**Work request**
Within the data below, how many lines contain "models"? Reply with the number only.

**Input**
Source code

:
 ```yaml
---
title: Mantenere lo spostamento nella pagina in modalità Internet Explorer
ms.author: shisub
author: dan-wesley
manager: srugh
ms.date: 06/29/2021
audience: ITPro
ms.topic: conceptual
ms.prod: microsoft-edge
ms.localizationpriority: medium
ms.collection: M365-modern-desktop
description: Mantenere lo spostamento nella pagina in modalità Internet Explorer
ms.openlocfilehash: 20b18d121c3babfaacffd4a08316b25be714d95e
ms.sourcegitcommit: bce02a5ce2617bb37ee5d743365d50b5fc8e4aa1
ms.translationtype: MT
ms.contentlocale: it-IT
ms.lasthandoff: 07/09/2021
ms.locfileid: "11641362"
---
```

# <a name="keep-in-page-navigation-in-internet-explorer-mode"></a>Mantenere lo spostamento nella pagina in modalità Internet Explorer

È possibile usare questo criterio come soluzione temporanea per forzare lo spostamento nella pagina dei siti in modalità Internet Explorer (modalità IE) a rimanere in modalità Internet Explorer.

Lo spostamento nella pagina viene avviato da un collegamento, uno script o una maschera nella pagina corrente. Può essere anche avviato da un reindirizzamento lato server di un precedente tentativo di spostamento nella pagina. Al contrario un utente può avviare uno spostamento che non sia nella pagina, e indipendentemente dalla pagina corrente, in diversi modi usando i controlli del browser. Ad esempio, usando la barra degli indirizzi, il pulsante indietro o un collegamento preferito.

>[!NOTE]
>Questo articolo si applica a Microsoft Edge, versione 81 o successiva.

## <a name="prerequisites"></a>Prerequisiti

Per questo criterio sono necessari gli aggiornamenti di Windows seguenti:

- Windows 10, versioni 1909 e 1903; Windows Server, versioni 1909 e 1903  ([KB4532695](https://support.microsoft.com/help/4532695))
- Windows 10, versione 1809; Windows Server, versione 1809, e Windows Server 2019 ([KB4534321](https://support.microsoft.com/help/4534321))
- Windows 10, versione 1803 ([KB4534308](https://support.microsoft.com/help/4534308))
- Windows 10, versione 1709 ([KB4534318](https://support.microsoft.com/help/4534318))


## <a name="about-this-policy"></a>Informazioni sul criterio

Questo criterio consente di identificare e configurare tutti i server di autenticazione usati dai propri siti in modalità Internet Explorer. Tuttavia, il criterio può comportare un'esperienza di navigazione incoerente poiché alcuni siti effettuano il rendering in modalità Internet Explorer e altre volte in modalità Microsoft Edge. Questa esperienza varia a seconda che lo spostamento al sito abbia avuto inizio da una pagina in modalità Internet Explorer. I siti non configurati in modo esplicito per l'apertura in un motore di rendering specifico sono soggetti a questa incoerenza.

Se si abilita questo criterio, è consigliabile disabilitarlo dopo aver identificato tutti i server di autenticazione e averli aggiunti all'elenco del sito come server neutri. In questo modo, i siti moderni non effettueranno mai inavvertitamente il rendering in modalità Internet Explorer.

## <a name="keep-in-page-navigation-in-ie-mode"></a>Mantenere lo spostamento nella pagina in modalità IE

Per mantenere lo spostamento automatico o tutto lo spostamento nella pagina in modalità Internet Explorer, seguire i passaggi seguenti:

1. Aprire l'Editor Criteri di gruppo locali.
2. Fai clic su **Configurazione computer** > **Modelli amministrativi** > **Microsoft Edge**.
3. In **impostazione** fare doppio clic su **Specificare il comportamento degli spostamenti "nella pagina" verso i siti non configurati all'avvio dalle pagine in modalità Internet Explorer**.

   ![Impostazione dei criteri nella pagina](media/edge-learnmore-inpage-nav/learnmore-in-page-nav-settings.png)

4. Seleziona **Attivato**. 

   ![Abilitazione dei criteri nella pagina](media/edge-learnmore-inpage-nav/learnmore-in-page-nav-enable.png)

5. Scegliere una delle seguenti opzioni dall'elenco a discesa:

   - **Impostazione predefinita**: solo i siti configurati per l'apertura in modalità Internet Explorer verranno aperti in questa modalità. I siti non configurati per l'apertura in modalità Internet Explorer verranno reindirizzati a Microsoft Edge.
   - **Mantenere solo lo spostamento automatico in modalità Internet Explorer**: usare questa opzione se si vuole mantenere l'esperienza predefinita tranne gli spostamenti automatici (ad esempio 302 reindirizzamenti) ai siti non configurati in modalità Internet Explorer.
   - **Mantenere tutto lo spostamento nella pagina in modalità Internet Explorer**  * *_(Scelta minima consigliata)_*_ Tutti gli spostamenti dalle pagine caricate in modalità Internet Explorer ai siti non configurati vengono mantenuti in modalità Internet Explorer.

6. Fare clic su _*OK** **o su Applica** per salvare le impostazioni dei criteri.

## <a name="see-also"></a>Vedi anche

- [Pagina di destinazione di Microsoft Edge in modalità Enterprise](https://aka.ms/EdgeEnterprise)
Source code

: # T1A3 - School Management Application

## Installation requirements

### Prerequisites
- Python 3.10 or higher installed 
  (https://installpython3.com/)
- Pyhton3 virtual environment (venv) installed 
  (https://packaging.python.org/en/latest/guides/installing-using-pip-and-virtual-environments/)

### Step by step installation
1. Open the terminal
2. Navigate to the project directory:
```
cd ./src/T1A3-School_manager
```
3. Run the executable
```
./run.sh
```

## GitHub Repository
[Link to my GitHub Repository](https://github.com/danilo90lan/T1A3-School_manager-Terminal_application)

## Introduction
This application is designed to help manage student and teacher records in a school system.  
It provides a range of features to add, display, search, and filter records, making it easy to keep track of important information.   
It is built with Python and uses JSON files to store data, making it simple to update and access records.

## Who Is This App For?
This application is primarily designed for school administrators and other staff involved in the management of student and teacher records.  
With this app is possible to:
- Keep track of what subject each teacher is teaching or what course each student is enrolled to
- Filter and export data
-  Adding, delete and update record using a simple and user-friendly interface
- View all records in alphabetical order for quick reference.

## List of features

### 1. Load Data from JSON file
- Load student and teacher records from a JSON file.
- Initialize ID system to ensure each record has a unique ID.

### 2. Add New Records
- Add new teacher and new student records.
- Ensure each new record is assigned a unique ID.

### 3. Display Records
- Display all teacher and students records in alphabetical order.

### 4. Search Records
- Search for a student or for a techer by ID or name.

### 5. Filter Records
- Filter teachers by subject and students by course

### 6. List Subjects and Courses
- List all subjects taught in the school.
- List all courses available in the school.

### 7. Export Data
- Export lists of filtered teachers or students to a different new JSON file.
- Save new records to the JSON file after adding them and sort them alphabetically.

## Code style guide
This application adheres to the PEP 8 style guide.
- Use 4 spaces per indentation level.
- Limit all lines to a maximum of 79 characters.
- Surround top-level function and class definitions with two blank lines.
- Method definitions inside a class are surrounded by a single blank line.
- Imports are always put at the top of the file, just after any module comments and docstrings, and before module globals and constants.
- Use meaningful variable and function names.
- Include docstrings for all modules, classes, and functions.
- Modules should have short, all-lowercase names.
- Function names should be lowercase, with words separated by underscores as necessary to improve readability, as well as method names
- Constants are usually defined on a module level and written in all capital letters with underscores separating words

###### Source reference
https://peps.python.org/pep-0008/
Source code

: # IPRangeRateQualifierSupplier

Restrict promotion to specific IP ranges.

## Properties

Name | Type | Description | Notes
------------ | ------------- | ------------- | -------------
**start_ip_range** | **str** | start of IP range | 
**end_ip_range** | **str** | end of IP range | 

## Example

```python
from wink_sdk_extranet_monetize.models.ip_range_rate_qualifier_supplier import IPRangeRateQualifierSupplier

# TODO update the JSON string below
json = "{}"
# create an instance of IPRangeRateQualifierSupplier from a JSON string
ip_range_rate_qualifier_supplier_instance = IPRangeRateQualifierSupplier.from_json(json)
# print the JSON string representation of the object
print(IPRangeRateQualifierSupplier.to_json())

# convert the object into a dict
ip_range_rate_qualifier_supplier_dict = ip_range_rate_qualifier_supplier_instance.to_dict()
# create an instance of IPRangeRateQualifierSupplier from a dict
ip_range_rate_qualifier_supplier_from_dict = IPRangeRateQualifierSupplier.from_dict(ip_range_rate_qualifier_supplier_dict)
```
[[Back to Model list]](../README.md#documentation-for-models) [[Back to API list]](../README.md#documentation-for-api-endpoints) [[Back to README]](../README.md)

**Final answer**
2